# What you will do
Your reply must be the number of lines in the entries that hold the word "documentclass", and nothing else.

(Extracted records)

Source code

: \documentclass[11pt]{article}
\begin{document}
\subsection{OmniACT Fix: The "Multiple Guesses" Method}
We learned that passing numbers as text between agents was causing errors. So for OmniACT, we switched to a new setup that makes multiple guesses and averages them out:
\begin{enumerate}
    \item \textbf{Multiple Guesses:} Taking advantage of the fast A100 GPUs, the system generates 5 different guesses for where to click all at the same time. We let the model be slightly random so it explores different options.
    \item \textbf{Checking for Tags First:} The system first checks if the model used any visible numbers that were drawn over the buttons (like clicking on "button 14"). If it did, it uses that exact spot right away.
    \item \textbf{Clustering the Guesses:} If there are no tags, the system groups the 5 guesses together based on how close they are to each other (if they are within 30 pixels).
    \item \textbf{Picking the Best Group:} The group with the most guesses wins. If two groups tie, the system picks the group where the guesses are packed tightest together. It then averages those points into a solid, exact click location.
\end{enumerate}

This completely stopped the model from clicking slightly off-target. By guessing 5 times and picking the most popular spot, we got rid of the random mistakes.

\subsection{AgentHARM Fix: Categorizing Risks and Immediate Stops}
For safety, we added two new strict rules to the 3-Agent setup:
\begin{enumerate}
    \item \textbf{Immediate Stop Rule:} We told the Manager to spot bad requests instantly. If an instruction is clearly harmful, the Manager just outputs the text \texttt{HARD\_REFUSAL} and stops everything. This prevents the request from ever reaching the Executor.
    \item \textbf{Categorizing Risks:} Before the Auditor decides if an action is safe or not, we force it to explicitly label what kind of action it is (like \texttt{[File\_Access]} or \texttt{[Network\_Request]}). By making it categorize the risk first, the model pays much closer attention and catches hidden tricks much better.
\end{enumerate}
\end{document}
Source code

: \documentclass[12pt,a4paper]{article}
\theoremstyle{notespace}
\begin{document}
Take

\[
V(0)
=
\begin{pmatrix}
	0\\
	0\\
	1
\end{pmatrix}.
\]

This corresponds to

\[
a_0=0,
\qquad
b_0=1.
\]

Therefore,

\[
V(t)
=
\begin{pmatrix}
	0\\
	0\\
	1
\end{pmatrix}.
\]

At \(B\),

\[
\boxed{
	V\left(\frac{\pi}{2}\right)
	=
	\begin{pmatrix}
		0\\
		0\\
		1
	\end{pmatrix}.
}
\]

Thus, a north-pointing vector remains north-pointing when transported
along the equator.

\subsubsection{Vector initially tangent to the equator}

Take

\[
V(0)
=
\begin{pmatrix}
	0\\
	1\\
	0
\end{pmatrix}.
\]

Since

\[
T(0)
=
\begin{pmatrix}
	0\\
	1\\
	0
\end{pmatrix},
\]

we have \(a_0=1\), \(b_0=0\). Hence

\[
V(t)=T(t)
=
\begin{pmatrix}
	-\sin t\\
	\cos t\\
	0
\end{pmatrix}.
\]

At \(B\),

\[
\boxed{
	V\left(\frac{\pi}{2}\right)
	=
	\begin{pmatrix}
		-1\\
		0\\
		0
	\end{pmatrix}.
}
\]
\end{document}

# Final answer
2